Bill Lilly -- who grew up in Revere, ''home of Horatio Alger," as he notes more than once -- always lived large, and that hasn't changed. In Massachusetts, where he was the largest condominium developer before he was convicted of bank fraud amid the great real estate crash of the early 1990s, Lilly lived in a French Provincial-style oceanfront mansion in Marblehead known as The Castle. (''Every king needs a castle," Lilly says.) He was famous for his grand parties that attracted hundreds, and as a high-stakes gambler. He had a fleet of cars that included three Rolls-Royces, a limousine, two Jaguars, a Ferrari, and a BMW, and a 34-foot luxury powerboat, The Insatiable.

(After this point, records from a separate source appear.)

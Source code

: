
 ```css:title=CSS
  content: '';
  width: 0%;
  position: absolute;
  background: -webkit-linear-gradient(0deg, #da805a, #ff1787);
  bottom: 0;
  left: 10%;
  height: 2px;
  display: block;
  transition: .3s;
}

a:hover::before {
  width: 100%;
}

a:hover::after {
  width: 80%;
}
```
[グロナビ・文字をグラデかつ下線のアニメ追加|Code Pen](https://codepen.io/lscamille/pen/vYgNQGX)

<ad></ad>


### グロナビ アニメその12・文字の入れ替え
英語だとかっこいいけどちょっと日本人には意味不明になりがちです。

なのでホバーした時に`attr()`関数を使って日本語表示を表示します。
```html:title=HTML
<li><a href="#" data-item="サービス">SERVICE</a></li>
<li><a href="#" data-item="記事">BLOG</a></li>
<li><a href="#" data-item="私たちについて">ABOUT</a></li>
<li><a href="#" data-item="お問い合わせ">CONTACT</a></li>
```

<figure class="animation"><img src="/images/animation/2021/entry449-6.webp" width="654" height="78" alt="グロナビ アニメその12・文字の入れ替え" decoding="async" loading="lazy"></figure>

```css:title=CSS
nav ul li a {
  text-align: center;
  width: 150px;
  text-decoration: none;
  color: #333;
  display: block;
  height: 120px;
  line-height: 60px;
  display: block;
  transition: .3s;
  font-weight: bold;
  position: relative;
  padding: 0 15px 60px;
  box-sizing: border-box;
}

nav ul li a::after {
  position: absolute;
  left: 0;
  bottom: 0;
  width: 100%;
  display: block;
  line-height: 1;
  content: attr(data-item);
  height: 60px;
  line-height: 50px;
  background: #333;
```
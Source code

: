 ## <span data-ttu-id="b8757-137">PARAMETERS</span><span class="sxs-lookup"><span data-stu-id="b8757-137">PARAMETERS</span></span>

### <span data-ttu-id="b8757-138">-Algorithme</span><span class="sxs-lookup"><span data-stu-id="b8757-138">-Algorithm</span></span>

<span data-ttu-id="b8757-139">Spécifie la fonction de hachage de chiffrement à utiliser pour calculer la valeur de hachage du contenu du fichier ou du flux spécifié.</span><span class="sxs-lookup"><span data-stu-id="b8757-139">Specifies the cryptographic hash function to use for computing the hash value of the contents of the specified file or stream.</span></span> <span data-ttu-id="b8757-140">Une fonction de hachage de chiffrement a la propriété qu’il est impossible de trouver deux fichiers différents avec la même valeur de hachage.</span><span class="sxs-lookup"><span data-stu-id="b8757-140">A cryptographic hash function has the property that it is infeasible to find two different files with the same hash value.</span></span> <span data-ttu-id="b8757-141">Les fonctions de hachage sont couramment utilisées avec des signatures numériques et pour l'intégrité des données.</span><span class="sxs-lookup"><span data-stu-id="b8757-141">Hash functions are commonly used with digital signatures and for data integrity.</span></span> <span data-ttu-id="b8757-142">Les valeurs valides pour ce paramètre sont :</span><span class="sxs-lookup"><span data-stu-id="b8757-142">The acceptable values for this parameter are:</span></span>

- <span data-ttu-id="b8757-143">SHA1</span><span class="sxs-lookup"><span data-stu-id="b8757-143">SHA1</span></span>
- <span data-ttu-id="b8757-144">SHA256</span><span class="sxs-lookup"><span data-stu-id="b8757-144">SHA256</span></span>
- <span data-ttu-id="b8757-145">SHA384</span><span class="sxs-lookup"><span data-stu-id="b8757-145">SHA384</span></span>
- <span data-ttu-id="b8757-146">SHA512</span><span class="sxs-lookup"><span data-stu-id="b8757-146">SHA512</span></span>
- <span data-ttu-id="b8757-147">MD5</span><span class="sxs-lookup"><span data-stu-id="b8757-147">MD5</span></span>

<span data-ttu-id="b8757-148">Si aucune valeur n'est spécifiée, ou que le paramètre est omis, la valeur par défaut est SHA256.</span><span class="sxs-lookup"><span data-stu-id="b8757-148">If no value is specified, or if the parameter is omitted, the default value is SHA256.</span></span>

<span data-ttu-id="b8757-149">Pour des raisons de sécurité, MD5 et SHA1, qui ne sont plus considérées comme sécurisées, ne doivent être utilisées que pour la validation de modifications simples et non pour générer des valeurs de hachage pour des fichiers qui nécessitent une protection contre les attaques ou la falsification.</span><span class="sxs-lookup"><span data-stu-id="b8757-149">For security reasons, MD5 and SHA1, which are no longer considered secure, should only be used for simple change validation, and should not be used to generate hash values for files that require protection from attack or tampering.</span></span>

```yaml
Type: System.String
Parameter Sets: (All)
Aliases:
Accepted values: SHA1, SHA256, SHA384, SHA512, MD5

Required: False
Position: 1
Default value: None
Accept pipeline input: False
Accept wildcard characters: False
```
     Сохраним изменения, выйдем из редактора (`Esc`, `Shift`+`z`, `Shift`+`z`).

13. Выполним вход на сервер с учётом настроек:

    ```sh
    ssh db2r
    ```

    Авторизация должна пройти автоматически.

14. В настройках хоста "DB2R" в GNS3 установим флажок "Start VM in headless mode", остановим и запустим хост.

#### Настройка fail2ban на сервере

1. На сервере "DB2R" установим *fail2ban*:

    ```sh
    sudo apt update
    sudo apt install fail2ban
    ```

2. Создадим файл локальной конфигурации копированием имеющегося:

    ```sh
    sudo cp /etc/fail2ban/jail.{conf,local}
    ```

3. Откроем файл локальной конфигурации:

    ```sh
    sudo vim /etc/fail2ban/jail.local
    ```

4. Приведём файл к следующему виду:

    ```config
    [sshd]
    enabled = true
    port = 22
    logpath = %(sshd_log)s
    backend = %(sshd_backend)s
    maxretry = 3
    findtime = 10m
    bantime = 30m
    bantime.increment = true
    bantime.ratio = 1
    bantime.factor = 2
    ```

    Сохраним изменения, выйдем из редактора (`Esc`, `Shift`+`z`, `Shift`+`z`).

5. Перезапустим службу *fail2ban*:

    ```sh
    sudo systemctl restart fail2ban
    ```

Today business is booming again, and the king and his queen, Valerie Kaan, live in a $9.4 million, 13,500-square-foot knock-off of one of those ornate Lake Como estates in northern Italy. The place is stuffed with sculptures, paintings, mirrors, and rugs -- including a 100-year-old Bengal tiger rug -- in the style of those ancient Italian estates. The house has five bedrooms, nine baths, three fireplaces, and a small pool. The upstairs is filled with enormous pictures of Kaan's late father, a Winthrop health-club owner named Mayo Kaan who the couple says -- and others dispute -- was the original model for Superman.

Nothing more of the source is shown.